▶ _Problem statement_
Please tally the lines below that contain the word "theta" and reply with the total alone.

▶ _Material shown_
Segment Open

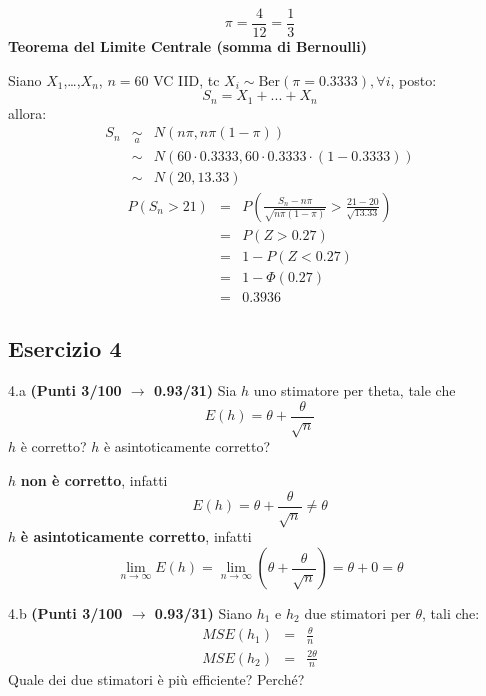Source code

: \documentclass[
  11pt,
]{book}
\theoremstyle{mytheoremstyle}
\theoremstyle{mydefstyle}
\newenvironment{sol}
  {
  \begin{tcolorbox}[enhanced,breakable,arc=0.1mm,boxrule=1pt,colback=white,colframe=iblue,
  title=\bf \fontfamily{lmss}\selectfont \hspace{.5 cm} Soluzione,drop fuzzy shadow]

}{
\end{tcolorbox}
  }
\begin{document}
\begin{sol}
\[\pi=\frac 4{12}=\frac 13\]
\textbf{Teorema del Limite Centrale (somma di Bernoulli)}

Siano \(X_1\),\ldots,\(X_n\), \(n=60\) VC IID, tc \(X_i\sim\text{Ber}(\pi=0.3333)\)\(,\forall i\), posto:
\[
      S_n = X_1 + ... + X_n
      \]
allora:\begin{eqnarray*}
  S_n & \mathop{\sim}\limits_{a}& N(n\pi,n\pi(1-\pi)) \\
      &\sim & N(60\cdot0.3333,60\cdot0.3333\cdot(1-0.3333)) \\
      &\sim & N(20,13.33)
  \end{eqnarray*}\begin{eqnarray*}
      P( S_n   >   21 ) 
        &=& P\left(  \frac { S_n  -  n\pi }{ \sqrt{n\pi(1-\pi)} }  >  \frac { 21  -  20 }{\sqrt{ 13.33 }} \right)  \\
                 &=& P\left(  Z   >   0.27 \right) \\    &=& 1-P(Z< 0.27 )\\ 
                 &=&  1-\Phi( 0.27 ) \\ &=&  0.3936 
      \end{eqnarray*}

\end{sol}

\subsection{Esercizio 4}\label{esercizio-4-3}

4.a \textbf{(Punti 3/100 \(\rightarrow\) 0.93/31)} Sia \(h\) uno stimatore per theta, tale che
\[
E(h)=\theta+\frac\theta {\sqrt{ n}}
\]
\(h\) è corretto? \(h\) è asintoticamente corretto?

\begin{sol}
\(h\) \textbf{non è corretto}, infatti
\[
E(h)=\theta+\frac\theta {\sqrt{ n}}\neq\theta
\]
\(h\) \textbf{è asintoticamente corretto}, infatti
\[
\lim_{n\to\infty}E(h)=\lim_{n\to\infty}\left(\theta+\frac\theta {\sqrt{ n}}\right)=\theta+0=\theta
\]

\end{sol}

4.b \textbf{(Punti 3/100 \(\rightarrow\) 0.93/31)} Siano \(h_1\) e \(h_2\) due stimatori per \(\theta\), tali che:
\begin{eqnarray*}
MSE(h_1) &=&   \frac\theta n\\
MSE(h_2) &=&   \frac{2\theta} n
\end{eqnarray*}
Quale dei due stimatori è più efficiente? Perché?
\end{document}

Segment Closed

▶ _Problem solution_
7